- To do -
Do not repeat pictures. Repeat exactly the lines of the listing below from its first line through the line with "ztfgc\_init\_artist\_effect\_decentered[406] & 1.0000".

§

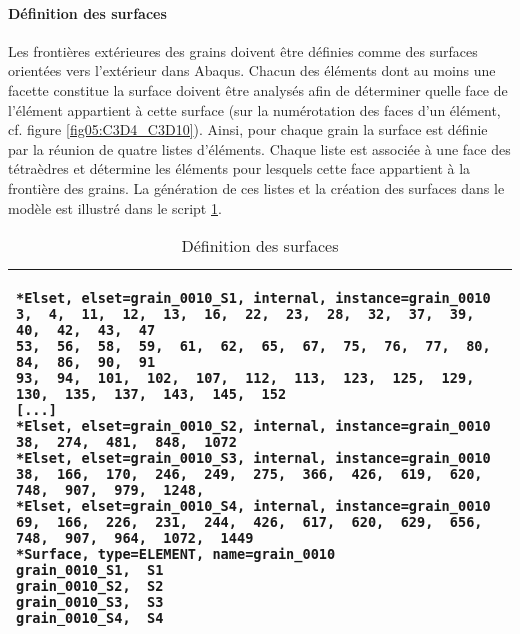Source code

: \paragraph{Définition des surfaces\\}
Les frontières extérieures des grains doivent être définies comme des surfaces orientées vers l'extérieur dans Abaqus. Chacun des éléments dont au moins une facette constitue la surface doivent être analysés afin de déterminer quelle face de l'élément appartient à cette surface (sur la numérotation des faces d'un élément, cf. figure \ref{fig05:C3D4_C3D10}). Ainsi, pour chaque grain la surface est définie par la réunion de quatre listes d'éléments. Chaque liste est associée à une face des tétraèdres et détermine les éléments pour lesquels cette face appartient à la frontière des grains. La génération de ces listes et la création des surfaces dans le modèle est illustré dans le script \ref{script05:surfaces}.
\begin{table}[h]\centering
	\begin{tabular}{p{}}
		\hline
		\begin{lstlisting}[language={}, breaklines=true]
*Elset, elset=grain_0010_S1, internal, instance=grain_0010
3,  4,  11,  12,  13,  16,  22,  23,  28,  32,  37,  39,  40,  42,  43,  47
53,  56,  58,  59,  61,  62,  65,  67,  75,  76,  77,  80,  84,  86,  90,  91
93,  94,  101,  102,  107,  112,  113,  123,  125,  129,  130,  135,  137,  143,  145,  152
[...]
*Elset, elset=grain_0010_S2, internal, instance=grain_0010
38,  274,  481,  848,  1072
*Elset, elset=grain_0010_S3, internal, instance=grain_0010
38,  166,  170,  246,  249,  275,  366,  426,  619,  620,  748,  907,  979,  1248,
*Elset, elset=grain_0010_S4, internal, instance=grain_0010
69,  166,  226,  231,  244,  426,  617,  620,  629,  656,  748,  907,  964,  1072,  1449
*Surface, type=ELEMENT, name=grain_0010
grain_0010_S1,  S1
grain_0010_S2,  S2
grain_0010_S3,  S3
grain_0010_S4,  S4
		\end{lstlisting}\\
		\hline
	\end{tabular}
	\caption{\label{script05:surfaces}Définition des surfaces}
\end{table}

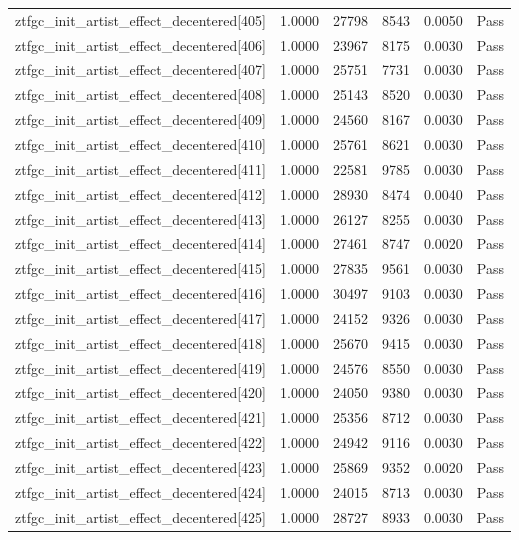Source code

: \begin{table}[htbp]
\begin{tabular}{llrrll}
ztfgc\_init\_artist\_effect\_decentered[405] & 1.0000 & 27798 & 8543 & 0.0050 & Pass \\
ztfgc\_init\_artist\_effect\_decentered[406] & 1.0000 & 23967 & 8175 & 0.0030 & Pass \\
ztfgc\_init\_artist\_effect\_decentered[407] & 1.0000 & 25751 & 7731 & 0.0030 & Pass \\
ztfgc\_init\_artist\_effect\_decentered[408] & 1.0000 & 25143 & 8520 & 0.0030 & Pass \\
ztfgc\_init\_artist\_effect\_decentered[409] & 1.0000 & 24560 & 8167 & 0.0030 & Pass \\
ztfgc\_init\_artist\_effect\_decentered[410] & 1.0000 & 25761 & 8621 & 0.0030 & Pass \\
ztfgc\_init\_artist\_effect\_decentered[411] & 1.0000 & 22581 & 9785 & 0.0030 & Pass \\
ztfgc\_init\_artist\_effect\_decentered[412] & 1.0000 & 28930 & 8474 & 0.0040 & Pass \\
ztfgc\_init\_artist\_effect\_decentered[413] & 1.0000 & 26127 & 8255 & 0.0030 & Pass \\
ztfgc\_init\_artist\_effect\_decentered[414] & 1.0000 & 27461 & 8747 & 0.0020 & Pass \\
ztfgc\_init\_artist\_effect\_decentered[415] & 1.0000 & 27835 & 9561 & 0.0030 & Pass \\
ztfgc\_init\_artist\_effect\_decentered[416] & 1.0000 & 30497 & 9103 & 0.0030 & Pass \\
ztfgc\_init\_artist\_effect\_decentered[417] & 1.0000 & 24152 & 9326 & 0.0030 & Pass \\
ztfgc\_init\_artist\_effect\_decentered[418] & 1.0000 & 25670 & 9415 & 0.0030 & Pass \\
ztfgc\_init\_artist\_effect\_decentered[419] & 1.0000 & 24576 & 8550 & 0.0030 & Pass \\
ztfgc\_init\_artist\_effect\_decentered[420] & 1.0000 & 24050 & 9380 & 0.0030 & Pass \\
ztfgc\_init\_artist\_effect\_decentered[421] & 1.0000 & 25356 & 8712 & 0.0030 & Pass \\
ztfgc\_init\_artist\_effect\_decentered[422] & 1.0000 & 24942 & 9116 & 0.0030 & Pass \\
ztfgc\_init\_artist\_effect\_decentered[423] & 1.0000 & 25869 & 9352 & 0.0020 & Pass \\
ztfgc\_init\_artist\_effect\_decentered[424] & 1.0000 & 24015 & 8713 & 0.0030 & Pass \\
ztfgc\_init\_artist\_effect\_decentered[425] & 1.0000 & 28727 & 8933 & 0.0030 & Pass \\

\end{tabular}
\end{table}
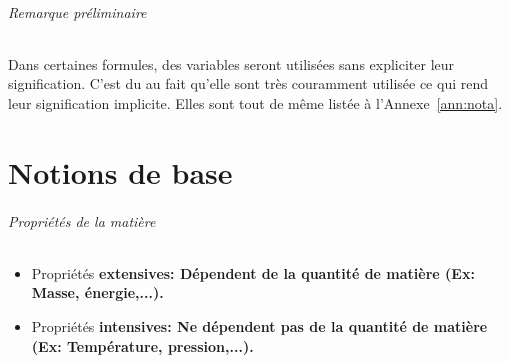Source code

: 

\usepackage{multirow}
\usepackage[version=3]{mhchem}
\usepackage{color}
\usepackage{chemfig}
\usepackage{tikz}
\usepackage{pgfplots}
\usepackage{pgffor}

\renewcommand{\textbf}[1]{\begingroup\bfseries\mathversion{bold}#1\endgroup}

\newcommand\sorb{\mathrm{s}}
\newcommand\porb{\mathrm{p}}
\newcommand\dorb{\mathrm{d}}
\newcommand\forb{\mathrm{f}}
\newcommand\gorb{\mathrm{g}}
\newcommand\gaz{\ensuremath{_{(g)}}}
\newcommand\solid{\ensuremath{_{(s)}}}
\newcommand\liquid{\ensuremath{_{(l)}}}
\newcommand\debye{\mathrm{D}}
\newcommand\calo{\mathrm{cal}}
\newcommand\atm{\mathrm{atm}}
\newcommand\ccal{\ensuremath{C_\mathrm{cal}}}
\newcommand\qrev{\ensuremath{q_{\mathrm{rév}}}}
\newcommand\kc{\ensuremath{K_{\mathrm{c}}}}
\newcommand\kp{\ensuremath{K_{\mathrm{p}}}}
\newcommand\keq{\ensuremath{K_{\mathrm{éq}}}}
\newcommand\pkb{\mathrm{p}\ensuremath{K_b}}
\newcommand\pka{\mathrm{p}\ensuremath{K_a}}
\newcommand\ph{\ensuremath{\mathrm{pH}}}


\paragraph{Remarque préliminaire}
Dans certaines formules,
des variables seront utilisées sans expliciter leur signification.
C'est du au fait qu'elle sont très couramment utilisée
ce qui rend leur signification implicite.
Elles sont tout de même listée à l'Annexe~\ref{ann:nota}.

\part{Notions de base}

\paragraph{Propriétés de la matière}
\begin{itemize}
	\item Propriétés \textbf{extensives}: Dépendent de la quantité de matière (Ex: Masse, énergie,...).
	\item Propriétés \textbf{intensives}: Ne dépendent pas de la quantité de matière (Ex: Température, pression,...).
\end{itemize}


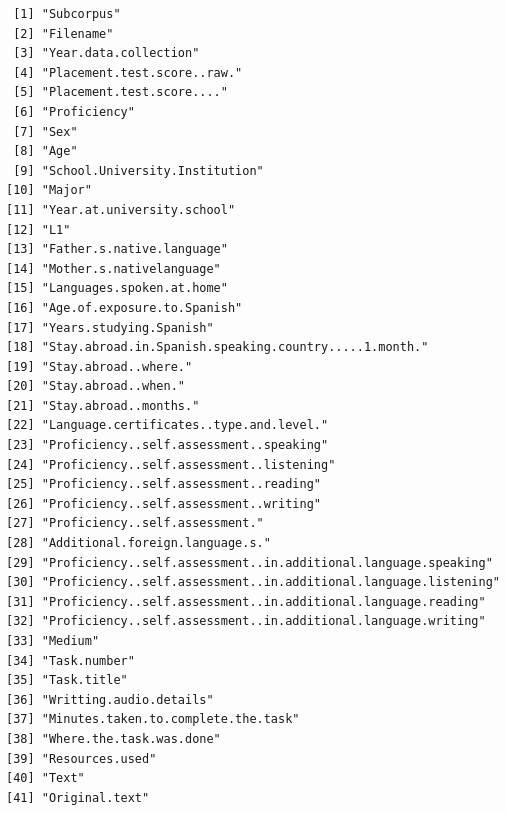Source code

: \documentclass[
  letterpaper,
  DIV=11,
  numbers=noendperiod]{scrartcl}
\begin{document}
\begin{verbatim}
 [1] "Subcorpus"                                                     
 [2] "Filename"                                                      
 [3] "Year.data.collection"                                          
 [4] "Placement.test.score..raw."                                    
 [5] "Placement.test.score...."                                      
 [6] "Proficiency"                                                   
 [7] "Sex"                                                           
 [8] "Age"                                                           
 [9] "School.University.Institution"                                 
[10] "Major"                                                         
[11] "Year.at.university.school"                                     
[12] "L1"                                                            
[13] "Father.s.native.language"                                      
[14] "Mother.s.nativelanguage"                                       
[15] "Languages.spoken.at.home"                                      
[16] "Age.of.exposure.to.Spanish"                                    
[17] "Years.studying.Spanish"                                        
[18] "Stay.abroad.in.Spanish.speaking.country.....1.month."          
[19] "Stay.abroad..where."                                           
[20] "Stay.abroad..when."                                            
[21] "Stay.abroad..months."                                          
[22] "Language.certificates..type.and.level."                        
[23] "Proficiency..self.assessment..speaking"                        
[24] "Proficiency..self.assessment..listening"                       
[25] "Proficiency..self.assessment..reading"                         
[26] "Proficiency..self.assessment..writing"                         
[27] "Proficiency..self.assessment."                                 
[28] "Additional.foreign.language.s."                                
[29] "Proficiency..self.assessment..in.additional.language.speaking" 
[30] "Proficiency..self.assessment..in.additional.language.listening"
[31] "Proficiency..self.assessment..in.additional.language.reading"  
[32] "Proficiency..self.assessment..in.additional.language.writing"  
[33] "Medium"                                                        
[34] "Task.number"                                                   
[35] "Task.title"                                                    
[36] "Writting.audio.details"                                        
[37] "Minutes.taken.to.complete.the.task"                            
[38] "Where.the.task.was.done"                                       
[39] "Resources.used"                                                
[40] "Text"                                                          
[41] "Original.text"                                                 
\end{verbatim}
\end{document}
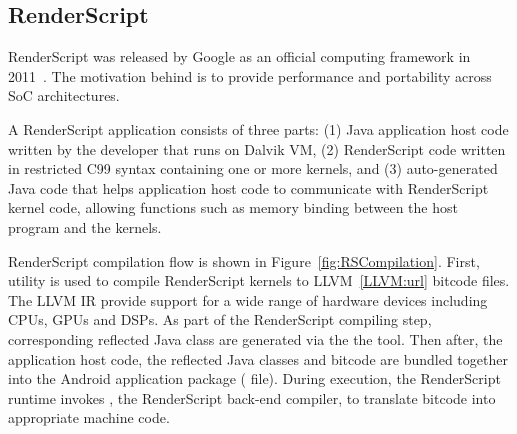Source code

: 
\subsection{RenderScript}
RenderScript was released by Google as an official computing framework in
2011~\cite{RederScript:url}. The motivation behind is to provide
performance and portability across SoC architectures.

A RenderScript application consists of three parts: (1) Java application host
code written by the developer that runs on Dalvik VM, (2) RenderScript code
written in restricted C99 syntax containing one or more kernels, and (3)
auto-generated Java code that helps application host code to communicate with
RenderScript kernel code, allowing functions such as memory binding between the
host program and the kernels.

RenderScript compilation flow is shown in Figure~\ref{fig:RSCompilation}.
First,  utility is used to compile RenderScript kernels to
LLVM~\ref{LLVM:url} bitcode files. The LLVM IR provide support for a wide range of hardware
devices including CPUs, GPUs and DSPs. 
As part of the RenderScript compiling step, corresponding reflected Java class
are generated via the  the  tool.
Then after, the application host code, the reflected Java classes and bitcode
are bundled together into the Android application package ( file).
During execution, the RenderScript
runtime invokes , the RenderScript back-end compiler, to translate
bitcode into appropriate machine code.


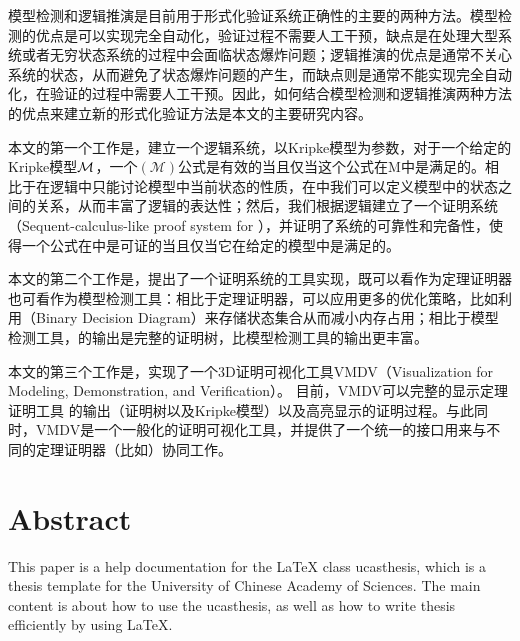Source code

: 模型检测和逻辑推演是目前用于形式化验证系统正确性的主要的两种方法。模型检测的优点是可以实现完全自动化，验证过程不需要人工干预，缺点是在处理大型系统或者无穷状态系统的过程中会面临状态爆炸问题；逻辑推演的优点是通常不关心系统的状态，从而避免了状态爆炸问题的产生，而缺点则是通常不能实现完全自动化，在验证的过程中需要人工干预。因此，如何结合模型检测和逻辑推演两种方法的优点来建立新的形式化验证方法是本文的主要研究内容。

本文的第一个工作是，建立一个逻辑系统\CTLP{}，\CTLP{}以Kripke模型为参数，对于一个给定的Kripke模型$\cal M$，一个\CTLP$(\mathcal{M})$公式是有效的当且仅当这个公式在M中是满足的。相比于在\CTL{}逻辑中只能讨论模型中当前状态的性质，在\CTLP{}中我们可以定义模型中的状态之间的关系，从而丰富了\CTL{}逻辑的表达性；然后，我们根据逻辑\CTLP{}建立了一个证明系统\SCTL{}（Sequent-calculus-like proof system for \CTLP{}），并证明了\SCTL{}系统的可靠性和完备性，使得一个公式在\SCTL{}中是可证的当且仅当它在给定的模型中是满足的。

本文的第二个工作是，提出了一个\SCTL{}证明系统的工具实现\sctlprov{}，\sctlprov{}既可以看作为定理证明器也可看作为模型检测工具：相比于定理证明器，\sctlprov{}可以应用更多的优化策略，比如利用\BDD{}（Binary Decision Diagram）来存储状态集合从而减小内存占用；相比于模型检测工具，\sctlprov{}的输出是完整的证明树，比模型检测工具的输出更丰富。

本文的第三个工作是，实现了一个3D证明可视化工具\textsf{VMDV}（Visualization for Modeling, Demonstration, and Verification）。 目前，\textsf{VMDV}可以完整的显示定理证明工具 \sctlprov{} 的输出（证明树以及Kripke模型）以及高亮显示\sctlprov{}的证明过程。与此同时，\textsf{VMDV}是一个一般化的证明可视化工具，并提供了一个统一的接口用来与不同的定理证明器（比如）协同工作。


\chapter*{Abstract}%

This paper is a help documentation for the \LaTeX{} class ucasthesis, which is  a thesis template for the University of Chinese Academy of Sciences. The main content is about how to use the ucasthesis, as well as how to write thesis efficiently by using \LaTeX{}.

§

- Completed exercise -
Source code

: \paragraph{Définition des surfaces\\}
Les frontières extérieures des grains doivent être définies comme des surfaces orientées vers l'extérieur dans Abaqus. Chacun des éléments dont au moins une facette constitue la surface doivent être analysés afin de déterminer quelle face de l'élément appartient à cette surface (sur la numérotation des faces d'un élément, cf. figure \ref{fig05:C3D4_C3D10}). Ainsi, pour chaque grain la surface est définie par la réunion de quatre listes d'éléments. Chaque liste est associée à une face des tétraèdres et détermine les éléments pour lesquels cette face appartient à la frontière des grains. La génération de ces listes et la création des surfaces dans le modèle est illustré dans le script \ref{script05:surfaces}.
\begin{table}[h]\centering
	\begin{tabular}{p{}}
		\hline
		\begin{lstlisting}[language={}, breaklines=true]
*Elset, elset=grain_0010_S1, internal, instance=grain_0010
3,  4,  11,  12,  13,  16,  22,  23,  28,  32,  37,  39,  40,  42,  43,  47
53,  56,  58,  59,  61,  62,  65,  67,  75,  76,  77,  80,  84,  86,  90,  91
93,  94,  101,  102,  107,  112,  113,  123,  125,  129,  130,  135,  137,  143,  145,  152
[...]
*Elset, elset=grain_0010_S2, internal, instance=grain_0010
38,  274,  481,  848,  1072
*Elset, elset=grain_0010_S3, internal, instance=grain_0010
38,  166,  170,  246,  249,  275,  366,  426,  619,  620,  748,  907,  979,  1248,
*Elset, elset=grain_0010_S4, internal, instance=grain_0010
69,  166,  226,  231,  244,  426,  617,  620,  629,  656,  748,  907,  964,  1072,  1449
*Surface, type=ELEMENT, name=grain_0010
grain_0010_S1,  S1
grain_0010_S2,  S2
grain_0010_S3,  S3
grain_0010_S4,  S4
		\end{lstlisting}\\
		\hline
	\end{tabular}
	\caption{\label{script05:surfaces}Définition des surfaces}
\end{table}

Source code

: \begin{table}[htbp]
\begin{tabular}{llrrll}
ztfgc\_init\_artist\_effect\_decentered[405] & 1.0000 & 27798 & 8543 & 0.0050 & Pass \\
ztfgc\_init\_artist\_effect\_decentered[406] & 1.0000 & 23967 & 8175 & 0.0030 & Pass \\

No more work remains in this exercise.